In most legal regimes, imprisonment is the primary means of criminal sanction, while punitive torture is prohibited. However, I argue that the same moral reasons that ground prohibitions on torture are also reasons to oppose punitive imprisonment. Prison, especially long sentences, can involve as much or more suffering as torture. Moreover, both involve intentional degradation, dehumanization and a cruel use of the threat of suffering to induce compliance. Some have used this line of reasoning to argue for the permissibility of mild forms of torture (i.e., corporal punishment) in the criminal justice system. I propose that we should instead accept the arguments against torture as sound; punitive imprisonment is, like torture, inhumane and therefore impermissible. This implies the need for significant reforms to criminal justice systems, and we need to urgently investigate alternatives to imprisonment such as reconciliation models of justice. Some non-punitive use of imprisonment (such as sequestration of acutely dangerous individuals, where inducement of suffering is not intended) may still be justifiable, but still prisons would have to be significantly reformed – perhaps along the public health model of quarantine.
Philosophy Seminar Series
Date: Thursday, 25 August 2016
Time: 2pm – 4pm
Venue: AS3 #05-23
Speaker: Owen Schaefer
Moderator: Dr Qu Hsueh Ming
About the Speaker:
Owen Schaefer is a Research Fellow at NUS’s Centre for Biomedical Ethics under the MOH-funded initiative, Clinical Ethics Network + Research Ethics Support (CENTRES).
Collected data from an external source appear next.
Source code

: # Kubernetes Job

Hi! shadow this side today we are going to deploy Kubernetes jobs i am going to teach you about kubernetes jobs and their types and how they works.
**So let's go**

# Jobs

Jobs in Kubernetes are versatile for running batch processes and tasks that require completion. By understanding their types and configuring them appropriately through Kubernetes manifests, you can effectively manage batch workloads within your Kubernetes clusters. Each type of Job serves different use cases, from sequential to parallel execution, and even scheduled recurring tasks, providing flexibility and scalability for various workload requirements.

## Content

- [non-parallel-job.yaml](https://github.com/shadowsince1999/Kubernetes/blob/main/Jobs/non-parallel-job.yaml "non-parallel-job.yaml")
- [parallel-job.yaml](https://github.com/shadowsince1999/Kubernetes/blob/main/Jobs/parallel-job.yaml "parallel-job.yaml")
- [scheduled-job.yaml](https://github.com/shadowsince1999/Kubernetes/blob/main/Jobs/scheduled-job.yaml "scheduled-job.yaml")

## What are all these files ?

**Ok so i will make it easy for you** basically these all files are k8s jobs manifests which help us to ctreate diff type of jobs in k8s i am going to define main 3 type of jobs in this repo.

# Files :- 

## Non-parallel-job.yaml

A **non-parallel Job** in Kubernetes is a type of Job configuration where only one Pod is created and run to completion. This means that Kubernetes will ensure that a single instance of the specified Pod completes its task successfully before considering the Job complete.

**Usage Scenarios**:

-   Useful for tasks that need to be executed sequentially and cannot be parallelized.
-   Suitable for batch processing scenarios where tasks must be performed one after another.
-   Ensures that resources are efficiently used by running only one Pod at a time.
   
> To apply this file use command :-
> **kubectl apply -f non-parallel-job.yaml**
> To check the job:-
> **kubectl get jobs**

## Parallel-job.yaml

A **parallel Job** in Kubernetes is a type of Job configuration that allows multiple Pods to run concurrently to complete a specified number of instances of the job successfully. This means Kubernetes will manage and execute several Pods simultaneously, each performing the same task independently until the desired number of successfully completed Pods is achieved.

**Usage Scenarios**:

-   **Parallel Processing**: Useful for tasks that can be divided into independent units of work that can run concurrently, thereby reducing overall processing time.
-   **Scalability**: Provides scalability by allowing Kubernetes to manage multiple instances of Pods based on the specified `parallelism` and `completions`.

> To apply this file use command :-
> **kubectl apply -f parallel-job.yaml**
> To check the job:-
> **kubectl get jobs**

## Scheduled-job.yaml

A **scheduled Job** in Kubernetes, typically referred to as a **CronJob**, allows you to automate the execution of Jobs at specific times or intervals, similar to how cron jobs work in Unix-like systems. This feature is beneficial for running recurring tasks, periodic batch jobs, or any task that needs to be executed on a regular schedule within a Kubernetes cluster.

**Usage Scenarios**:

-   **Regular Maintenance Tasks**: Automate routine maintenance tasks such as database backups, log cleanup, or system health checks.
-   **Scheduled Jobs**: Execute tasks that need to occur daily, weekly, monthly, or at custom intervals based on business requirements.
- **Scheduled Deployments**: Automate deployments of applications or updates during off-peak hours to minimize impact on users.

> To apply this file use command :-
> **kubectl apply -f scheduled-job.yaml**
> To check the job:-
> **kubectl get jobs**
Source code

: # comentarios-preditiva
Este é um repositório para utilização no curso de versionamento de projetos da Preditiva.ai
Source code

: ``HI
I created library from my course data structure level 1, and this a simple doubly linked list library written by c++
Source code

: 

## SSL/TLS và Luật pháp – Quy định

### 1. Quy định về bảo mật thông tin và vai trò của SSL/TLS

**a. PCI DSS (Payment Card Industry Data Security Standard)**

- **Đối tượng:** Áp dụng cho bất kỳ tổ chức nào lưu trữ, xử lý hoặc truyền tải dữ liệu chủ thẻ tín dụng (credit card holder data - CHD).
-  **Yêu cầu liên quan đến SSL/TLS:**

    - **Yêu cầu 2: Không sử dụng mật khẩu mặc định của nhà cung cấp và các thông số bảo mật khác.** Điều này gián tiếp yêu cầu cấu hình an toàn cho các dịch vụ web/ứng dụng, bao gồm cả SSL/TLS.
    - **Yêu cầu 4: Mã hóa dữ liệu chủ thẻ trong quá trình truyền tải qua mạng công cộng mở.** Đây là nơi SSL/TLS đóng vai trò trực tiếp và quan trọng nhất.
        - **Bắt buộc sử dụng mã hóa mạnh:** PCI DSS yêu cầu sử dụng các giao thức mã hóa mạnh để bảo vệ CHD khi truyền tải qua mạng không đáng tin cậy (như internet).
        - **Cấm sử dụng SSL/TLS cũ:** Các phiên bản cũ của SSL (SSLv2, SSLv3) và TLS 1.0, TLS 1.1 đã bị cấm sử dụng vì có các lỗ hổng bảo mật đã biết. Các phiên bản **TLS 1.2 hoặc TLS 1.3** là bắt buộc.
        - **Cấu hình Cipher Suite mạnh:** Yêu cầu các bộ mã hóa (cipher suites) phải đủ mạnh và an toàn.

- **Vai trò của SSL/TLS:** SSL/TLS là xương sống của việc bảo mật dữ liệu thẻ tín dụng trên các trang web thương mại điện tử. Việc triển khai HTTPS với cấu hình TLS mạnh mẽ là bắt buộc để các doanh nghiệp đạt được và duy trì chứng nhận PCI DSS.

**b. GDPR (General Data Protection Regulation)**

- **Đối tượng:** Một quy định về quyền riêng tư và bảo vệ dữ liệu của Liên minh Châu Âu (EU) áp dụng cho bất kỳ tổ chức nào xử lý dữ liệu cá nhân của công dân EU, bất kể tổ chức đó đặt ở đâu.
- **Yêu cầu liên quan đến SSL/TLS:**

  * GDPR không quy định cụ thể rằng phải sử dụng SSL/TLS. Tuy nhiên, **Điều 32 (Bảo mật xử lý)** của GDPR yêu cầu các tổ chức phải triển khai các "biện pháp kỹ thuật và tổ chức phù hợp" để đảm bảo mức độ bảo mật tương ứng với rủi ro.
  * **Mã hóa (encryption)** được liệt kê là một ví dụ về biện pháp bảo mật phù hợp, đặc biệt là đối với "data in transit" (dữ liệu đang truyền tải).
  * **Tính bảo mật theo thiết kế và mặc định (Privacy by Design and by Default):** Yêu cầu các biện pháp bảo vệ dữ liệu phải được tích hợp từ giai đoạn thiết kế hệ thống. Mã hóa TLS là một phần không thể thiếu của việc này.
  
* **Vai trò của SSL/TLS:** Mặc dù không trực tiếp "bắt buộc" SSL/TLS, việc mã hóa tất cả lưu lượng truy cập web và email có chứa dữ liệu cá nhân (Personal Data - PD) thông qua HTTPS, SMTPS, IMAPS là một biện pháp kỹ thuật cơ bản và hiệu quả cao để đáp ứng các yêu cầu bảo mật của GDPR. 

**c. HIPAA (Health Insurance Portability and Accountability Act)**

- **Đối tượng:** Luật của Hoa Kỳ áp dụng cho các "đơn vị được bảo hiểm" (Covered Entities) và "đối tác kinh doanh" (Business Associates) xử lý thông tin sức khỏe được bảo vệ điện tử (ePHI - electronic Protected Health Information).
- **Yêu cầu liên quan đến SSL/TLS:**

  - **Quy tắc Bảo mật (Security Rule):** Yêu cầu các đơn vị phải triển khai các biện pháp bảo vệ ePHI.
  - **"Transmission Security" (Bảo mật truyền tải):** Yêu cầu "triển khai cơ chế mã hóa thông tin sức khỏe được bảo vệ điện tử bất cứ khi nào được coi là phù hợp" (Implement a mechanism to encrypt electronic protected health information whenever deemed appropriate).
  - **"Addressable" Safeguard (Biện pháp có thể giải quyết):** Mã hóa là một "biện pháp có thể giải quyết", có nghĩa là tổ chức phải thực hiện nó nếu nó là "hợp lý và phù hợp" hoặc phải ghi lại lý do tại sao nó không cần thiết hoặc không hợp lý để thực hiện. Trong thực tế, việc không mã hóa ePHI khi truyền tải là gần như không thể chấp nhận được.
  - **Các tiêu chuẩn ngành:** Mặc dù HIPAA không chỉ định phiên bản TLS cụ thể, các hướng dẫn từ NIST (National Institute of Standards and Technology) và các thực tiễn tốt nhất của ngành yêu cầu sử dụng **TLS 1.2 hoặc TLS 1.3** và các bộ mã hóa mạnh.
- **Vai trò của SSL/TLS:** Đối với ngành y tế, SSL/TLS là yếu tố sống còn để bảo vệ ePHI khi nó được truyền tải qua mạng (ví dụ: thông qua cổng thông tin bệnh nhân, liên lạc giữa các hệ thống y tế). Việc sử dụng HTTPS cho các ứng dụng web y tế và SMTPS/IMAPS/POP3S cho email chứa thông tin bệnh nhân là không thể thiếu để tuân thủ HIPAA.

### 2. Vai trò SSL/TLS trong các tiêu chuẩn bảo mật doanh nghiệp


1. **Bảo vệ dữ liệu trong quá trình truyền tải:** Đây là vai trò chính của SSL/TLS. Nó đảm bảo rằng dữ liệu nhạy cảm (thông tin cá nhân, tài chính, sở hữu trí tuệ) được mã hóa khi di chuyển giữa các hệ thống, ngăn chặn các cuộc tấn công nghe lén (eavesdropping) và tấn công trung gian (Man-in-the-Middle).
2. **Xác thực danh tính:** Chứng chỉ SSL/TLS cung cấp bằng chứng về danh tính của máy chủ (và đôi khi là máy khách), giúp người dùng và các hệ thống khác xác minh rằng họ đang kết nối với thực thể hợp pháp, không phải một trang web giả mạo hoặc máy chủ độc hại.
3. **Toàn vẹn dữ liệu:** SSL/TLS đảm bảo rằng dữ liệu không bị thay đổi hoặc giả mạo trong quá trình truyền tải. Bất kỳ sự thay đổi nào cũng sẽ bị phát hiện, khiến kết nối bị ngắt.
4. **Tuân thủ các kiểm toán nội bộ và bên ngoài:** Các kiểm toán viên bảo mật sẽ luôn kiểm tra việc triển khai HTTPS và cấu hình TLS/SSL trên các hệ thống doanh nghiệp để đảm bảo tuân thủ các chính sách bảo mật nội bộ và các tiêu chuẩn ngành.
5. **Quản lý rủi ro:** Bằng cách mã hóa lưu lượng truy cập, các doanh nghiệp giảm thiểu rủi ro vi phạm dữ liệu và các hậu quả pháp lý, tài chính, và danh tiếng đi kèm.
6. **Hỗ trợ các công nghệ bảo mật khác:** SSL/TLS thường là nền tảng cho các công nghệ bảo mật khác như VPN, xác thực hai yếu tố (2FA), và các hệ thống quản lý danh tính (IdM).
He first began working in applied ethics as a ‘pre-doctoral’ fellow at the Department of Bioethics at the National Institutes of Health in the US. He received his DPhil degree in philosophy at Oxford in 2014, writing a dissertation on moral enhancement. Immediately prior to joining CBmE, he spent a year as a post-doc at the Oxford Centre for Neuroethics researching the implications of various novel biotechnologies. His research interests cover a wide array of topics in applied ethics, including research ethics, enhancement, punishment, neuroethics, stem cell studies, synthetic meat, and assisted reproduction.